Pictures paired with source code

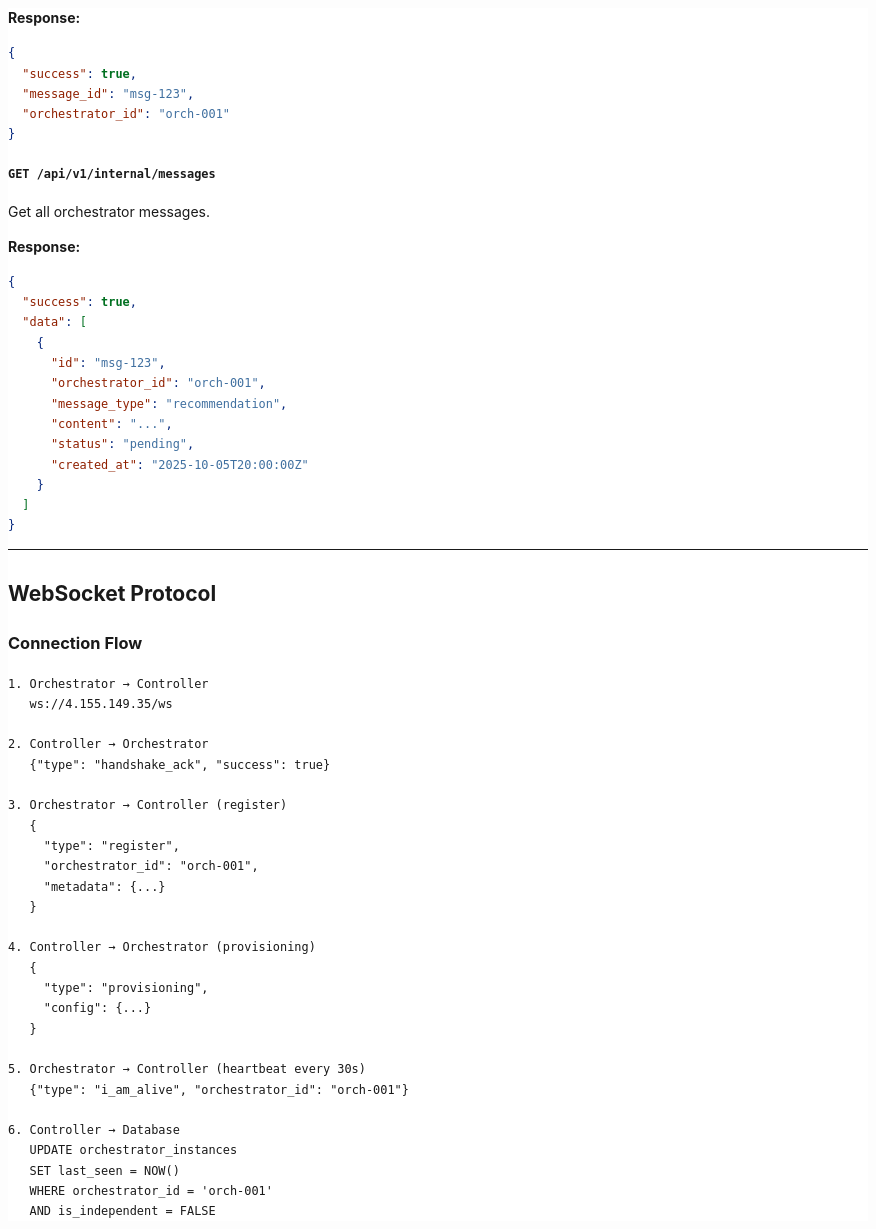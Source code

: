 **Response:**
```json
{
  "success": true,
  "message_id": "msg-123",
  "orchestrator_id": "orch-001"
}
```

#### `GET /api/v1/internal/messages`
Get all orchestrator messages.

**Response:**
```json
{
  "success": true,
  "data": [
    {
      "id": "msg-123",
      "orchestrator_id": "orch-001",
      "message_type": "recommendation",
      "content": "...",
      "status": "pending",
      "created_at": "2025-10-05T20:00:00Z"
    }
  ]
}
```

---

## WebSocket Protocol

### **Connection Flow**
```
1. Orchestrator → Controller
   ws://4.155.149.35/ws

2. Controller → Orchestrator
   {"type": "handshake_ack", "success": true}

3. Orchestrator → Controller (register)
   {
     "type": "register",
     "orchestrator_id": "orch-001",
     "metadata": {...}
   }

4. Controller → Orchestrator (provisioning)
   {
     "type": "provisioning",
     "config": {...}
   }

5. Orchestrator → Controller (heartbeat every 30s)
   {"type": "i_am_alive", "orchestrator_id": "orch-001"}

6. Controller → Database
   UPDATE orchestrator_instances 
   SET last_seen = NOW()
   WHERE orchestrator_id = 'orch-001'
   AND is_independent = FALSE
```
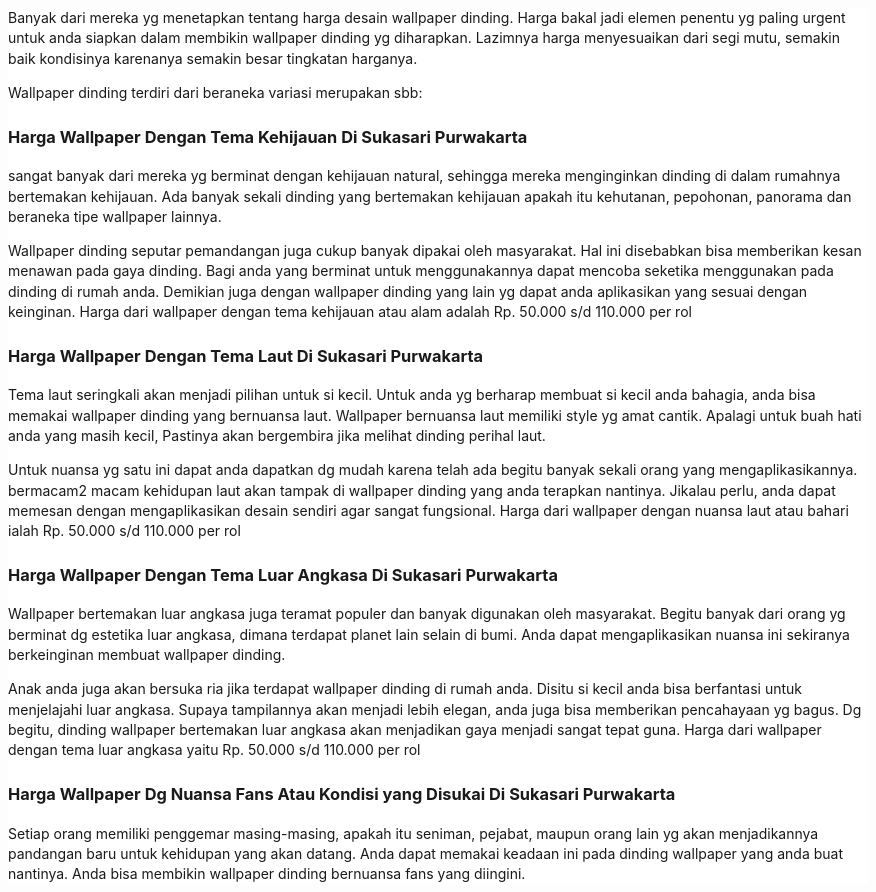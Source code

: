 Banyak dari mereka yg menetapkan tentang harga desain wallpaper dinding. Harga bakal jadi elemen penentu yg paling urgent untuk anda siapkan dalam membikin wallpaper dinding yg diharapkan. Lazimnya harga menyesuaikan dari segi mutu, semakin baik kondisinya karenanya semakin besar tingkatan harganya.

Wallpaper dinding terdiri dari beraneka variasi merupakan sbb:

### Harga Wallpaper Dengan Tema Kehijauan Di Sukasari Purwakarta

sangat banyak dari mereka yg berminat dengan kehijauan natural, sehingga mereka menginginkan dinding di dalam rumahnya bertemakan kehijauan. Ada banyak sekali dinding yang bertemakan kehijauan apakah itu kehutanan, pepohonan, panorama dan beraneka tipe wallpaper lainnya.

Wallpaper dinding seputar pemandangan juga cukup banyak dipakai oleh masyarakat. Hal ini disebabkan bisa memberikan kesan menawan pada gaya dinding. Bagi anda yang berminat untuk menggunakannya dapat mencoba seketika menggunakan pada dinding di rumah anda. Demikian juga dengan wallpaper dinding yang lain yg dapat anda aplikasikan yang sesuai dengan keinginan. Harga dari wallpaper dengan tema kehijauan atau alam adalah Rp. 50.000 s/d 110.000 per rol

### Harga Wallpaper Dengan Tema Laut Di Sukasari Purwakarta

Tema laut seringkali akan menjadi pilihan untuk si kecil. Untuk anda yg berharap membuat si kecil anda bahagia, anda bisa memakai wallpaper dinding yang bernuansa laut. Wallpaper bernuansa laut memiliki style yg amat cantik. Apalagi untuk buah hati anda yang masih kecil, Pastinya akan bergembira jika melihat dinding perihal laut.

Untuk nuansa yg satu ini dapat anda dapatkan dg mudah karena telah ada begitu banyak sekali orang yang mengaplikasikannya. bermacam2 macam kehidupan laut akan tampak di wallpaper dinding yang anda terapkan nantinya. Jikalau perlu, anda dapat memesan dengan mengaplikasikan desain sendiri agar sangat fungsional. Harga dari wallpaper dengan nuansa laut atau bahari ialah Rp. 50.000 s/d 110.000 per rol

### Harga Wallpaper Dengan Tema Luar Angkasa Di Sukasari Purwakarta

Wallpaper bertemakan luar angkasa juga teramat populer dan banyak digunakan oleh masyarakat. Begitu banyak dari orang yg berminat dg estetika luar angkasa, dimana terdapat planet lain selain di bumi. Anda dapat mengaplikasikan nuansa ini sekiranya berkeinginan membuat wallpaper dinding.

Anak anda juga akan bersuka ria jika terdapat wallpaper dinding di rumah anda. Disitu si kecil anda bisa berfantasi untuk menjelajahi luar angkasa. Supaya tampilannya akan menjadi lebih elegan, anda juga bisa memberikan pencahayaan yg bagus. Dg begitu, dinding wallpaper bertemakan luar angkasa akan menjadikan gaya menjadi sangat tepat guna. Harga dari wallpaper dengan tema luar angkasa yaitu Rp. 50.000 s/d 110.000 per rol

### Harga Wallpaper Dg Nuansa Fans Atau Kondisi yang Disukai Di Sukasari Purwakarta

Setiap orang memiliki penggemar masing-masing, apakah itu seniman, pejabat, maupun orang lain yg akan menjadikannya pandangan baru untuk kehidupan yang akan datang. Anda dapat memakai keadaan ini pada dinding wallpaper yang anda buat nantinya. Anda bisa membikin wallpaper dinding bernuansa fans yang diingini.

* **DIRECTIONS**
Print only the lines from the first line of the data above through the one containing "besar tingkatan harganya.", exactly as they are, with pictures omitted.

* **EXPECTED OUTPUT**
Source code

: **Response:**
```json
{
  "success": true,
  "message_id": "msg-123",
  "orchestrator_id": "orch-001"
}
```

#### `GET /api/v1/internal/messages`
Get all orchestrator messages.

**Response:**
```json
{
  "success": true,
  "data": [
    {
      "id": "msg-123",
      "orchestrator_id": "orch-001",
      "message_type": "recommendation",
      "content": "...",
      "status": "pending",
      "created_at": "2025-10-05T20:00:00Z"
    }
  ]
}
```

---

## WebSocket Protocol

### **Connection Flow**
```
1. Orchestrator → Controller
   ws://4.155.149.35/ws

2. Controller → Orchestrator
   {"type": "handshake_ack", "success": true}

3. Orchestrator → Controller (register)
   {
     "type": "register",
     "orchestrator_id": "orch-001",
     "metadata": {...}
   }

4. Controller → Orchestrator (provisioning)
   {
     "type": "provisioning",
     "config": {...}
   }

5. Orchestrator → Controller (heartbeat every 30s)
   {"type": "i_am_alive", "orchestrator_id": "orch-001"}

6. Controller → Database
   UPDATE orchestrator_instances 
   SET last_seen = NOW()
   WHERE orchestrator_id = 'orch-001'
   AND is_independent = FALSE
```
Source code

: Banyak dari mereka yg menetapkan tentang harga desain wallpaper dinding. Harga bakal jadi elemen penentu yg paling urgent untuk anda siapkan dalam membikin wallpaper dinding yg diharapkan. Lazimnya harga menyesuaikan dari segi mutu, semakin baik kondisinya karenanya semakin besar tingkatan harganya.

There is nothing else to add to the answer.